= Effort optimism =

Effort optimism is the confidence that acquiring the skills valued by the majority of society, such as those skills measured by IQ tests, ACT, and SATs, are worthwhile. This outlook is grounded on different cultural belief systems that link effort with success.

== Effort and Success ==
Effort optimism refers to how strongly a student believes their hard work in school will pay off with academic success. This outlook aligns with cultural emphasis on perseverance in the face of academic setbacks. A strong conviction generally results in greater success and can become a self-fulfilling prophecy, reinforcing that belief. When that conviction is weak or nonexistent, students generally experience less success, reinforcing the belief that effort doesn't matter.

Studies on learning motivation show that cultural views strongly impact is effort optimism is a noted phenomena. For example, studies on learning motivation show that Japanese educational culture strongly views academic success as a direct result of effort, rather than innate intelligence. Studies evaluating gifted and average students in countries like Germany note that European students demonstrate a much higher ⁠reliance on intrinsic interest and mastery goals than on public tracking mechanisms or the belief that continuous effort will yield a higher IQ score. Success is often attributed to structured competency development and personal autonomy rather than competitive, absolute effort maximization.

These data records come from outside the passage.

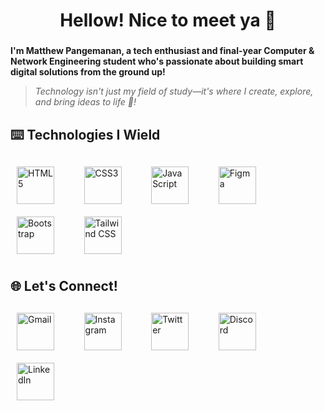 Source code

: <h1 align="center">Hellow! Nice to meet ya 👋</h1>

###

**I'm Matthew Pangemanan, a tech enthusiast and final-year Computer & Network Engineering student who's passionate about building smart digital solutions from the ground up!**

> _Technology isn't just my field of study—it's where I create, explore, and bring ideas to life 🚀!_

###

## ⌨️ Technologies I Wield

<div align="left" style="margin-top: 20px; margin-bottom: 20px;">
  <img src="https://camo.githubusercontent.com/49179b69f7956cc4b5e5e7987d011103b7e3ffc20c55ca4a43c8ff214c3b6796/68747470733a2f2f736b696c6c69636f6e732e6465762f69636f6e733f693d68746d6c" width="60" height="60" alt="HTML5" style="margin: 10px;"/>
  &nbsp;&nbsp;&nbsp;&nbsp;&nbsp;
  <img src="https://camo.githubusercontent.com/a266b2536a9f4e1b8dc325ca89d9ce8e7f323c1e140f8b830a42f474a56e3b4c/68747470733a2f2f736b696c6c69636f6e732e6465762f69636f6e733f693d637373" width="60" height="60" alt="CSS3" style="margin: 10px;"/>
  &nbsp;&nbsp;&nbsp;&nbsp;&nbsp;
  <img src="https://camo.githubusercontent.com/16edff857d92b7794d5f4241aa88b9db4463d06eb52b38624a5fe1cad1584e53/68747470733a2f2f736b696c6c69636f6e732e6465762f69636f6e733f693d6a73" width="60" height="60" alt="JavaScript" style="margin: 10px;"/>
  &nbsp;&nbsp;&nbsp;&nbsp;&nbsp;
  <img src="https://camo.githubusercontent.com/e5a9db5c6c95d9986b877048e7455b6456aa616a2e44d974ef9e72f758826146/68747470733a2f2f736b696c6c69636f6e732e6465762f69636f6e733f693d6669676d61" width="60" height="60" alt="Figma" style="margin: 10px;"/>
  &nbsp;&nbsp;&nbsp;&nbsp;&nbsp;
  <img src="https://camo.githubusercontent.com/6b1bf7b8b619209db3380bb7d254b3aa8eacd86d708ee47c4efd90c3e770c190/68747470733a2f2f736b696c6c69636f6e732e6465762f69636f6e733f693d626f6f747374726170" width="60" height="60" alt="Bootstrap" style="margin: 10px;"/>
  &nbsp;&nbsp;&nbsp;&nbsp;&nbsp;
  <img src="https://camo.githubusercontent.com/f383e4b2c5e8c2ca73221c29ef270d55d82eb3beeb79bd6b409dcb6ab64a4b7c/68747470733a2f2f736b696c6c69636f6e732e6465762f69636f6e733f693d7461696c77696e64" width="60" height="60" alt="Tailwind CSS" style="margin: 10px;"/>
</div>

## 🌐 Let's Connect!

<div align="left" style="margin-top: 20px; margin-bottom: 20px;">
  <a href="mailto:matthewpangemanan15@gmail.com" style="text-decoration: none;">
    <img src="https://cdn-icons-png.flaticon.com/512/5968/5968534.png" width="60" height="60" alt="Gmail" style="margin: 10px;"/>
  </a>
  &nbsp;&nbsp;&nbsp;&nbsp;&nbsp;
  <a href="https://www.instagram.com/mattcodes/" style="text-decoration: none;">
    <img src="https://cdn-icons-png.flaticon.com/512/174/174855.png" width="60" height="60" alt="Instagram" style="margin: 10px;"/>
  </a>
  &nbsp;&nbsp;&nbsp;&nbsp;&nbsp;
  <a href="https://twitter.com/hellopassingby" style="text-decoration: none;">
    <img src="https://cdn-icons-png.flaticon.com/512/733/733579.png" width="60" height="60" alt="Twitter" style="margin: 10px;"/>
  </a>
  &nbsp;&nbsp;&nbsp;&nbsp;&nbsp;
  <a href="https://discord.gg/your-invite" style="text-decoration: none;">
    <img src="https://cdn-icons-png.flaticon.com/512/5968/5968756.png" width="60" height="60" alt="Discord" style="margin: 10px;"/>
  </a>
  &nbsp;&nbsp;&nbsp;&nbsp;&nbsp;
  <a href="https://www.linkedin.com/in/matthew-pangemanan/" style="text-decoration: none;">
    <img src="https://cdn-icons-png.flaticon.com/512/174/174857.png" width="60" height="60" alt="LinkedIn" style="margin: 10px;"/>
  </a>
</div>
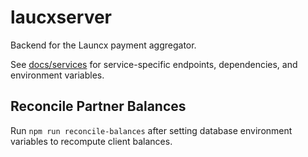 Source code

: # laucxserver

Backend for the Launcx payment aggregator.

See [docs/services](docs/services) for service-specific endpoints, dependencies, and environment variables.

## Reconcile Partner Balances

Run `npm run reconcile-balances` after setting database environment variables to recompute client balances.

Lack of effort optimism has been described as a crucial part of the achievement gap of students of Black, Hispanic, and Native American backgrounds in the American educational system. Among Black minorities, parents articulate a strong belief in education and its role in getting ahead but communicate an ambivalence about whether society will reward school achievement. In this interpretation, said students may underachieve because of ambivalence regarding the potential impact for performing well in the school system translating to advances socially.

==Causes of Effort Optimism==

Effort optimism levels, values, and causes are multifaceted and vary depending on where in the world one is studying. Even within a country there are differences by region, urban vs rural, as well as differences in attitudes about its efficacy by ethnic groups.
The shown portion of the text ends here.